The advancement of technology brings a new generation of ransomware and cyberattacks. Various security factors need to be considered by banks like multi-factor identification and image recognition with strong password policies.
Distributed Denial of Service (DDoS) attacks are co-ordinated online attacks. The perpetrators overwhelm a bank’s servers with large number of requests or transactions that affect the bank’s server, forcing it to slow down or completely come to a standstill, interrupting banking services. Token-based security with limited time access after authentication is effective against these attacks and is considered best policy.

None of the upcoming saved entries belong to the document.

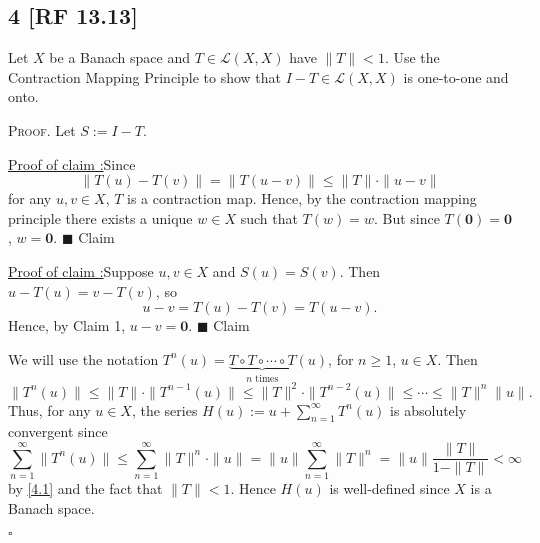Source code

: \documentclass[12pt]{article}
\newcounter{ProofCounter}
\newcounter{ClaimCounter}[ProofCounter]
\newenvironment{Proof}{\stepcounter{ProofCounter}\textsc{Proof.}}{\hfill$\square$}
\newenvironment{claim}[1]{\vspace{1mm}\stepcounter{ClaimCounter}\par\noindent\underline{\bf Claim \theClaimCounter:}\space#1}{}
\newenvironment{claimproof}[1]{\par\noindent\underline{Proof of claim \theClaimCounter:}\space#1}{\hfill $\blacksquare$ Claim \theClaimCounter}
\begin{document}
\subsection*{4 [RF 13.13]}
\begin{tcolorbox}
  Let $X$ be a Banach space and $T \in \mathcal{L}(X,X)$ have $\|T\| < 1$. Use the Contraction Mapping Principle to show that $I - T \in
  \mathcal{L}(X,X)$ is one-to-one and onto.
\end{tcolorbox}
\begin{Proof}
  Let $S := I - T$. 
  \begin{claimproof}
    Since 
    \[ \|T(u) - T(v)\| = \|T(u-v)\| \leq \|T\|\cdot \|u - v\| \]
    for any $u, v \in X$, $T$ is a contraction map. Hence, by the contraction mapping principle there exists a unique $w \in X$ such that $T(w) = w$.
    But since $T(\bm{0}) = \bm{0}$, $w = \bm{0}$.
  \end{claimproof}

  \begin{claimproof}
    Suppose $u,v \in X$ and $S(u) = S(v)$. Then $u - T(u) = v - T(v)$, so 
    \[
      u-v = T(u) - T(v) = T(u-v). 
    \]
    Hence, by Claim 1, $u - v = \bm{0}$.
  \end{claimproof}

  We will use the notation $T^{n}(u) = \underbrace{T\circ T\circ \cdots \circ T}_{n\text{ times}}(u)$, for $n \geq 1$, $u \in X$. Then
  \begin{equation}
    \|T^{n}(u)\| \leq \|T\|\cdot \|T^{n-1}(u)\| \leq \|T\|^{2}\cdot \|T^{n-2}(u)\| \leq \cdots \leq \|T\|^{n}\|u\|.
    \label{4.1}
  \end{equation}
  Thus, for any $u \in X$, the series 
  $H(u) := u + \sum_{n=1}^{\infty}T^{n}(u)$
  is absolutely convergent since 
  \[
    \sum_{n=1}^{\infty}\|T^{n}(u)\| \leq \sum_{n=1}^{\infty}\|T\|^{n}\cdot \|u\| = \|u\| \sum_{n=1}^{\infty}\|T\|^{n} = \|u\|\frac{\|T\|}{1 - \|T\|} <
    \infty
  \]
  by \eqref{4.1} and the fact that $\|T\| < 1$. Hence $H(u)$ is well-defined since $X$ is a Banach space.


\end{Proof}
\end{document}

Phishing is the most straightforward bank security issue whereby criminals will try to obtain banking details or personal information via unethical or illegal means. They try to scam bank customers over the phone or by email. A fake email or message will warn customers about some security incident or closure of account and encourage the customer to expose security information of their bank account. One reason this is so successful is because fake emails or messages feel authentic to customers and it is difficult for the banks to notice this issue early enough to prevent fraud.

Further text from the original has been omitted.